DIFFERENT DANCES / SHEL SILVERSTEIN
This is a large coffee table book of drawings of naked men and women fucking and sucking and being impaled in various ways. There is straight sex, queer sex, and not-so-subtle nods towards fun things like necrophilia! incest! bestiality! We loved this book when we were kids, we poured over it wide eyed, impatient, tingling and desirous and competitively appalled or nonchalant, depending. A little later, ie adolescence, when my friends and I started liking boys but had no language or real world models with which to express it, we drew: cousins rutting in basements, fey teachers with debased secrets, musclemen kissing in pantries… Different Dances was my manual for lusty expression: put it on the page. To this day I still prefer a pen and paper to real life, sigh.

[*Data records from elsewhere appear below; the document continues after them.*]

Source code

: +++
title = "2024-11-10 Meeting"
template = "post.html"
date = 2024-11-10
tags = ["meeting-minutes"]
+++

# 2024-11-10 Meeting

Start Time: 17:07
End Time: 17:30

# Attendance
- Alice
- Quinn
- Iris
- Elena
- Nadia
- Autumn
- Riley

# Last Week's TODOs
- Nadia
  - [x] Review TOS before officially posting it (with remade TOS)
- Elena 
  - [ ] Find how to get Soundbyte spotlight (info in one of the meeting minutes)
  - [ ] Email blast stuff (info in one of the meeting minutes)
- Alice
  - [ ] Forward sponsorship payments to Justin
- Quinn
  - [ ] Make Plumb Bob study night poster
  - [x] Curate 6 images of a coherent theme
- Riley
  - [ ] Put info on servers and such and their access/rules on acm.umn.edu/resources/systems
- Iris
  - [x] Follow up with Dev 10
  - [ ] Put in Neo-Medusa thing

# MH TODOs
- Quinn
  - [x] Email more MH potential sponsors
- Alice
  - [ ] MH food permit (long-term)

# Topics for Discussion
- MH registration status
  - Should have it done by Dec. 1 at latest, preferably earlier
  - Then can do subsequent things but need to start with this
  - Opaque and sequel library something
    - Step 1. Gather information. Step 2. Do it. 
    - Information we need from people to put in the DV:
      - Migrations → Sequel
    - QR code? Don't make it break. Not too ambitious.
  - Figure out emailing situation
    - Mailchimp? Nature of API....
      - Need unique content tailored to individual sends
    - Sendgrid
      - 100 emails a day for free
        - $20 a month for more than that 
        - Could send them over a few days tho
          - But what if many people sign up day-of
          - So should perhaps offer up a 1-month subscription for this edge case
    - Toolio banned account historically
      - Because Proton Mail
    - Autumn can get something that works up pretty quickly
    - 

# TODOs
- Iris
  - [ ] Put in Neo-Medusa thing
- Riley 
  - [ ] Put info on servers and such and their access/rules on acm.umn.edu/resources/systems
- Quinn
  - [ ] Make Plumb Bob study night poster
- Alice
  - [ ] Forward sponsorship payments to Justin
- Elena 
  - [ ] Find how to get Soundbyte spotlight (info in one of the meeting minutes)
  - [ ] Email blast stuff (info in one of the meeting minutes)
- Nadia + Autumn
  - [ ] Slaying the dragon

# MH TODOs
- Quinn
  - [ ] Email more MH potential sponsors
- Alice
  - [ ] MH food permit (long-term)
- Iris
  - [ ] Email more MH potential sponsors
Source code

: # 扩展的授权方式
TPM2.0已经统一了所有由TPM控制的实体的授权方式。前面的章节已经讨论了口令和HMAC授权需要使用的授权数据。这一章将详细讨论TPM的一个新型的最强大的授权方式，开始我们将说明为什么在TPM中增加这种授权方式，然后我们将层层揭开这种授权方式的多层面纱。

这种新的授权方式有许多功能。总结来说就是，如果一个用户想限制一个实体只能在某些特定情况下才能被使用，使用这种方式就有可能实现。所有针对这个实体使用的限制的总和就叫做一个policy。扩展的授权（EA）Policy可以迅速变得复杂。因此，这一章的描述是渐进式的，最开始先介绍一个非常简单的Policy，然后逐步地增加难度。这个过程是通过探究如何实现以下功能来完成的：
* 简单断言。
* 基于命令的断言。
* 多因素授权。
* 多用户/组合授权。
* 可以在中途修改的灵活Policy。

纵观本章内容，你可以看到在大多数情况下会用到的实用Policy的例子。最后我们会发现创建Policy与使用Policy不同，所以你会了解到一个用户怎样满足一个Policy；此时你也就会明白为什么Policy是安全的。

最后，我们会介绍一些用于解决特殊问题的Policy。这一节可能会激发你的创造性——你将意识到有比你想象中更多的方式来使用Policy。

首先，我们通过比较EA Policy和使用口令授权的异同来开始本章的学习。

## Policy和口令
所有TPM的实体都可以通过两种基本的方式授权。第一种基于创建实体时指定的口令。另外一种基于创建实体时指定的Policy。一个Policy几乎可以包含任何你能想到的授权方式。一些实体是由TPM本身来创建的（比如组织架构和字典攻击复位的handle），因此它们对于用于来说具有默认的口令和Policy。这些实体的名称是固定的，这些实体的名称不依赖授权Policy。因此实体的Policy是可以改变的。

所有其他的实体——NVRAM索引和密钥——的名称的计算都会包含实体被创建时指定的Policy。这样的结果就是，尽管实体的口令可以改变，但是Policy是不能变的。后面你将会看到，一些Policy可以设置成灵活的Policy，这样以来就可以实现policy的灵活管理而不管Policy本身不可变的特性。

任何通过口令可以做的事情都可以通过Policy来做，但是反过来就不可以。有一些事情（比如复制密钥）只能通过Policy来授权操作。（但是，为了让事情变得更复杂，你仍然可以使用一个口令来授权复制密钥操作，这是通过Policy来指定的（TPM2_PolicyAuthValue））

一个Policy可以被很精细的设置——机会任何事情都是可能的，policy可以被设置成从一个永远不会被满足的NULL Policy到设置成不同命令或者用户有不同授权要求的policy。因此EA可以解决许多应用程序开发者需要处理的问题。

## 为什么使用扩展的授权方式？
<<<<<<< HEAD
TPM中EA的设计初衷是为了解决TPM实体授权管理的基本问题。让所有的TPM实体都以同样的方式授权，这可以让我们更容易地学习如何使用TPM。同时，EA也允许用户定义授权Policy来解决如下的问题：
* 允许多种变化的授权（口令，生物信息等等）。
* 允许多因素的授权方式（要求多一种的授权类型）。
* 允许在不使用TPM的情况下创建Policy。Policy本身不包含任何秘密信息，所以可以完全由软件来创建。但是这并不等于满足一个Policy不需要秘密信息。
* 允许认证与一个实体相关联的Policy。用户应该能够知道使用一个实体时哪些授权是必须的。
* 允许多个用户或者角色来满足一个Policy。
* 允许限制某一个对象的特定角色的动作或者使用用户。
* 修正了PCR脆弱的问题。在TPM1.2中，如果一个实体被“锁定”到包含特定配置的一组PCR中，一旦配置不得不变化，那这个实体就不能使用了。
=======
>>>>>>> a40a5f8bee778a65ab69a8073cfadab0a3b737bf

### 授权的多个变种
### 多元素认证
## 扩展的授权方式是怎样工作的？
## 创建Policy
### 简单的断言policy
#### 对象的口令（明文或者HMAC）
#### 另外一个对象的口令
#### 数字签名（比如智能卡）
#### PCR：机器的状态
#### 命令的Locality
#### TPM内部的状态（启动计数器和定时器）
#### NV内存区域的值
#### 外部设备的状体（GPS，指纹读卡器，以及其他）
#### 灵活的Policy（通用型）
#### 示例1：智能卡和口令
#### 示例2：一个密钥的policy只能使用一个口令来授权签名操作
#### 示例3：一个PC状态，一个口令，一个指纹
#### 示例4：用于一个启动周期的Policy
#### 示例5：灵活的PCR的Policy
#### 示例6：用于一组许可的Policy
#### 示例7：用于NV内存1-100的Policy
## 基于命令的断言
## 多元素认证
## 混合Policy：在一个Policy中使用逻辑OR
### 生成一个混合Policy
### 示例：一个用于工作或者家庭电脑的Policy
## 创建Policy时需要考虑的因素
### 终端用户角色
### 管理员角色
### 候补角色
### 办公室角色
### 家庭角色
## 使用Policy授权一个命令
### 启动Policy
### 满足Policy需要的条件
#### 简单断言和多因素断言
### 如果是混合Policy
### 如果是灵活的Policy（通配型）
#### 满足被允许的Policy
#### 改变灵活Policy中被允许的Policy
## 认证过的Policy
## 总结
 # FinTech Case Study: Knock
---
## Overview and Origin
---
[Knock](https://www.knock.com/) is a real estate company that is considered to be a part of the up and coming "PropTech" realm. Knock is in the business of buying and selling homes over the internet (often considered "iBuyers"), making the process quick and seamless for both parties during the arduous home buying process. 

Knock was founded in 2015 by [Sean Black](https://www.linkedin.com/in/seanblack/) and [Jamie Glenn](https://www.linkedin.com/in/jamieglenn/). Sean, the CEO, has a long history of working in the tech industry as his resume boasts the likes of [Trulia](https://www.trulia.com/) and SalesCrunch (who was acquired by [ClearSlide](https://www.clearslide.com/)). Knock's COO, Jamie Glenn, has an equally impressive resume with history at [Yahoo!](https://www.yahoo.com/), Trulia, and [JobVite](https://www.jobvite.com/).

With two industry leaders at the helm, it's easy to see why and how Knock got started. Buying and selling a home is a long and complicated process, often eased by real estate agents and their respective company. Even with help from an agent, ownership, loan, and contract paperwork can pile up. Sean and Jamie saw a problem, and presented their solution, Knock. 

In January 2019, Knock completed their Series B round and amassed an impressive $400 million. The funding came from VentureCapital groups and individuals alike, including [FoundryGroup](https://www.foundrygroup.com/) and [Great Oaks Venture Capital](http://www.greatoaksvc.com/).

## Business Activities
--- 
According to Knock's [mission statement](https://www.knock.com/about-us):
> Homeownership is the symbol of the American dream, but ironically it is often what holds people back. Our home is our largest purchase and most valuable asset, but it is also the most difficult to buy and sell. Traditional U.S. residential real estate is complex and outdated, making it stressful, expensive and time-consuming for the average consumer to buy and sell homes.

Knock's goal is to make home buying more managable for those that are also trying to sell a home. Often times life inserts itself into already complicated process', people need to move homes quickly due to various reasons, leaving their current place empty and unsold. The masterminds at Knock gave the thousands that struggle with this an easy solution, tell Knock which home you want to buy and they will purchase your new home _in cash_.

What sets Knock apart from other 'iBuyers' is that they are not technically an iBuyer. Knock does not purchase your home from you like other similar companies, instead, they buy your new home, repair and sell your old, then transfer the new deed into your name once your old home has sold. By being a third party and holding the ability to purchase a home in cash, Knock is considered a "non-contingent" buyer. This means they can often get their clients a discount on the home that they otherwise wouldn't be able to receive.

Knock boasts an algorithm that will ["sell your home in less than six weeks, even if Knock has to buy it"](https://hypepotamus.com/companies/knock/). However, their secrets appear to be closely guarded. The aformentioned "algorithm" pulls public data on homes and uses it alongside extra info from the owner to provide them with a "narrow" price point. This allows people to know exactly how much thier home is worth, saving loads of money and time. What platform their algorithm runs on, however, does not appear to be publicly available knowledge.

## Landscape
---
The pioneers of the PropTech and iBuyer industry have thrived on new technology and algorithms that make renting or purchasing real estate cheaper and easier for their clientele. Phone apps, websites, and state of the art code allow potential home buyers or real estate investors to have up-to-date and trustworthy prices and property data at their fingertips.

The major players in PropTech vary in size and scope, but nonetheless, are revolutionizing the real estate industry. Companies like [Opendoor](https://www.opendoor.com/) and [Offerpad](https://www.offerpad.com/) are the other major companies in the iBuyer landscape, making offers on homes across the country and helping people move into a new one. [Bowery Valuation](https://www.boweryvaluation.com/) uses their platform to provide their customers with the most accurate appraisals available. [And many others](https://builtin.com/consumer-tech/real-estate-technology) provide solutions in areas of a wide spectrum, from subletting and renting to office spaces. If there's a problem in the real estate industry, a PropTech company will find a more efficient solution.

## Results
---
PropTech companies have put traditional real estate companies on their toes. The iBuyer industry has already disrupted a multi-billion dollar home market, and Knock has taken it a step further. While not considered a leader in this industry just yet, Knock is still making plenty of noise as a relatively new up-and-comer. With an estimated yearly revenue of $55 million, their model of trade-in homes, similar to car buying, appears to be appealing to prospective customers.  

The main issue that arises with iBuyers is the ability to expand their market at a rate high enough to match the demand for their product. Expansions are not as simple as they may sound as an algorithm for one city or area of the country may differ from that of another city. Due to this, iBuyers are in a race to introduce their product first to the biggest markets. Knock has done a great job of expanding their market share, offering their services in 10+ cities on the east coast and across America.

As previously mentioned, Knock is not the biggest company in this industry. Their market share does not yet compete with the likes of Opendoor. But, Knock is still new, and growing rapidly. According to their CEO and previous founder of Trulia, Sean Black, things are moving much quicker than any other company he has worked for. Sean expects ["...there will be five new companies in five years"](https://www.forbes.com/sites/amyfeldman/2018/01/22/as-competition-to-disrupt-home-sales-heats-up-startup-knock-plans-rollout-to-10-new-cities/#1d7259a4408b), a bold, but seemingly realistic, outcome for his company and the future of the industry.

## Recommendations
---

DEAR PRUDENCE / DAVID TRINIDAD
David Trinidad has this long prose poem called ‘Mothers’ in which he remembers all the mothers from his childhood neighbourhoods. It’s intimate and cinematic and filled with satisfyingly stifling pastels and veneers of conformity and simmering desperations and a serious deluge of kitsch, moving from comic portrait to heartbreaking confession. I read it in 2016 and immediately made David Trinidad one of my favourite poets and Dear Prudence one of my most frequently thumbed books. David Trinidad constructs his poems from celebrity interviews, soap opera scripts, trashy novels, idol infatuations, all with a serious wash of queer love and it’s associated traumas. He takes plain language and wrings it with tight margins til it becomes something crystalized. I love him.

BLISS / PETER CAREY
When I lived in Auckland I was a bad employee. I worked in a number of cafes, briefly. I was scared of the customers and didn’t have the cahones for kitchen trash talk. All I wanted to do was read and draw, why was this not allowed? On a lunch break at a Ponsonby spot where I was the lame FOH, I read Bliss in the upstairs staffroom. The barista came and sat beside me and talked and talked and would not stop talking so I picked up my book and climbed right out the window. I ran along the awnings and shimmied down a drainpipe, stormed righteously to Grey Lynn park, finished my chapter. Caught the next train home to Wellington. Ever since, Bliss has represented a real particular sort of escape to me, and is a reminder that a good book is worth it.

 

Amy Leigh Wicks

I came across Jack Kerouac’s On the Road in university. I resonated with his ability to articulate the insatiable longings of the human heart. The novel wasn’t the best written thing I’d read, but the timing of it, the casual language paired with a desperate feeling of urgency coincided perfectly with my itch for travel and spiritual discovery. Kerouac said in a later interview that the book was really just about two catholic boys in search of God. I think a lot of people might have trouble seeing it because of all the Benzedrine and riotous living, but it hit me in the guts as true.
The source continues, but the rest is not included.